• [What you are asked to do]
Scan the entries below and return each line that contains "LIST".

************

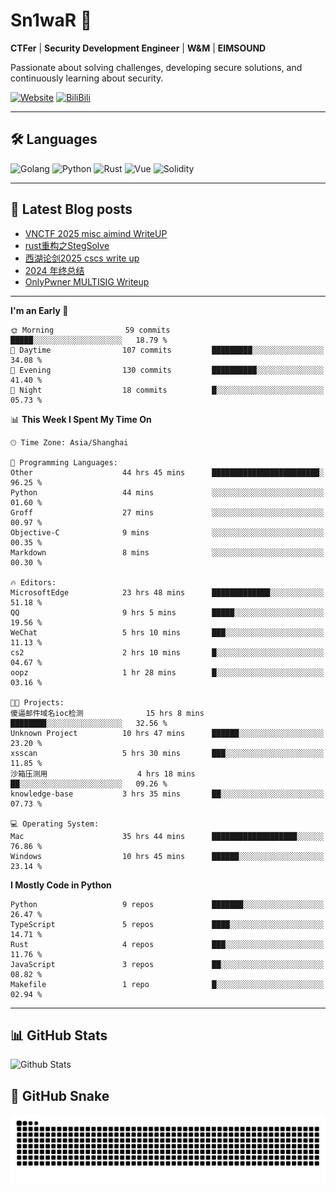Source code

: # Sn1waR 👋

**CTFer** | **Security Development Engineer** | **W&M** | **EIMSOUND**

Passionate about solving challenges, developing secure solutions, and continuously learning about security.

[![Website](https://img.shields.io/website?url=https%3A%2F%2Fwww.snowywar.top)](https://www.snowywar.top) 
[![BiliBili](https://img.shields.io/badge/BiliBili-哔哩哔哩-00A1D6?style=flat&logo=bilibili&logoColor=white)](https://space.bilibili.com/8389161)  

---

## 🛠️ Languages
![Golang](https://img.shields.io/badge/-Golang-00ADD8?style=flat&logo=go&logoColor=white)
![Python](https://img.shields.io/badge/-Python-3776AB?style=flat&logo=python&logoColor=white)
![Rust](https://img.shields.io/badge/-Rust-000000?style=flat&logo=rust&logoColor=white)
![Vue](https://img.shields.io/badge/-Vue.js-4FC08D?style=flat&logo=vue.js&logoColor=white)
![Solidity](https://img.shields.io/badge/-Solidity-363636?style=flat&logo=solidity&logoColor=white)

---
## 📖 Latest Blog posts
<!-- BLOG-POST-LIST:START -->
- [VNCTF 2025 misc aimind WriteUP](https://www.snowywar.top/4546.html)
- [rust重构之StegSolve](https://www.snowywar.top/4541.html)
- [西湖论剑2025 cscs write up](https://www.snowywar.top/4527.html)
- [2024 年终总结](https://www.snowywar.top/4525.html)
- [OnlyPwner MULTISIG Writeup](https://www.snowywar.top/4507.html)
<!-- BLOG-POST-LIST:END -->
---
<!--START_SECTION:waka-->
**I'm an Early 🐤** 

```text
🌞 Morning                59 commits          █████░░░░░░░░░░░░░░░░░░░░   18.79 % 
🌆 Daytime                107 commits         █████████░░░░░░░░░░░░░░░░   34.08 % 
🌃 Evening                130 commits         ██████████░░░░░░░░░░░░░░░   41.40 % 
🌙 Night                  18 commits          █░░░░░░░░░░░░░░░░░░░░░░░░   05.73 % 
```


📊 **This Week I Spent My Time On** 

```text
🕑︎ Time Zone: Asia/Shanghai

💬 Programming Languages: 
Other                    44 hrs 45 mins      ████████████████████████░   96.25 % 
Python                   44 mins             ░░░░░░░░░░░░░░░░░░░░░░░░░   01.60 % 
Groff                    27 mins             ░░░░░░░░░░░░░░░░░░░░░░░░░   00.97 % 
Objective-C              9 mins              ░░░░░░░░░░░░░░░░░░░░░░░░░   00.35 % 
Markdown                 8 mins              ░░░░░░░░░░░░░░░░░░░░░░░░░   00.30 % 

🔥 Editors: 
MicrosoftEdge            23 hrs 48 mins      █████████████░░░░░░░░░░░░   51.18 % 
QQ                       9 hrs 5 mins        █████░░░░░░░░░░░░░░░░░░░░   19.56 % 
WeChat                   5 hrs 10 mins       ███░░░░░░░░░░░░░░░░░░░░░░   11.13 % 
cs2                      2 hrs 10 mins       █░░░░░░░░░░░░░░░░░░░░░░░░   04.67 % 
oopz                     1 hr 28 mins        █░░░░░░░░░░░░░░░░░░░░░░░░   03.16 % 

🐱‍💻 Projects: 
傻逼邮件域名ioc检测              15 hrs 8 mins       ████████░░░░░░░░░░░░░░░░░   32.56 % 
Unknown Project          10 hrs 47 mins      ██████░░░░░░░░░░░░░░░░░░░   23.20 % 
xsscan                   5 hrs 30 mins       ███░░░░░░░░░░░░░░░░░░░░░░   11.85 % 
沙箱压测用                    4 hrs 18 mins       ██░░░░░░░░░░░░░░░░░░░░░░░   09.26 % 
knowledge-base           3 hrs 35 mins       ██░░░░░░░░░░░░░░░░░░░░░░░   07.73 % 

💻 Operating System: 
Mac                      35 hrs 44 mins      ███████████████████░░░░░░   76.86 % 
Windows                  10 hrs 45 mins      ██████░░░░░░░░░░░░░░░░░░░   23.14 % 
```

**I Mostly Code in Python** 

```text
Python                   9 repos             ███████░░░░░░░░░░░░░░░░░░   26.47 % 
TypeScript               5 repos             ████░░░░░░░░░░░░░░░░░░░░░   14.71 % 
Rust                     4 repos             ███░░░░░░░░░░░░░░░░░░░░░░   11.76 % 
JavaScript               3 repos             ██░░░░░░░░░░░░░░░░░░░░░░░   08.82 % 
Makefile                 1 repo              █░░░░░░░░░░░░░░░░░░░░░░░░   02.94 % 
```




<!--END_SECTION:waka-->
---

## 📊 GitHub Stats
![Github Stats](https://github-readme-stats.vercel.app/api?username=jiayuqi7813&show_icons=true&theme=radical)

## 🐍 GitHub Snake
<picture>
  <source media="(prefers-color-scheme: dark)" srcset="https://raw.githubusercontent.com/jiayuqi7813/jiayuqi7813/output/github-contribution-grid-snake-dark.svg">
  <source media="(prefers-color-scheme: light)" srcset="https://raw.githubusercontent.com/jiayuqi7813/jiayuqi7813/output/github-contribution-grid-snake.svg">
  <img alt="github contribution grid snake animation" src="https://raw.githubusercontent.com/jiayuqi7813/jiayuqi7813/output/github-contribution-grid-snake.svg">
</picture>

************

• [Output]
<!-- BLOG-POST-LIST:START -->
<!-- BLOG-POST-LIST:END -->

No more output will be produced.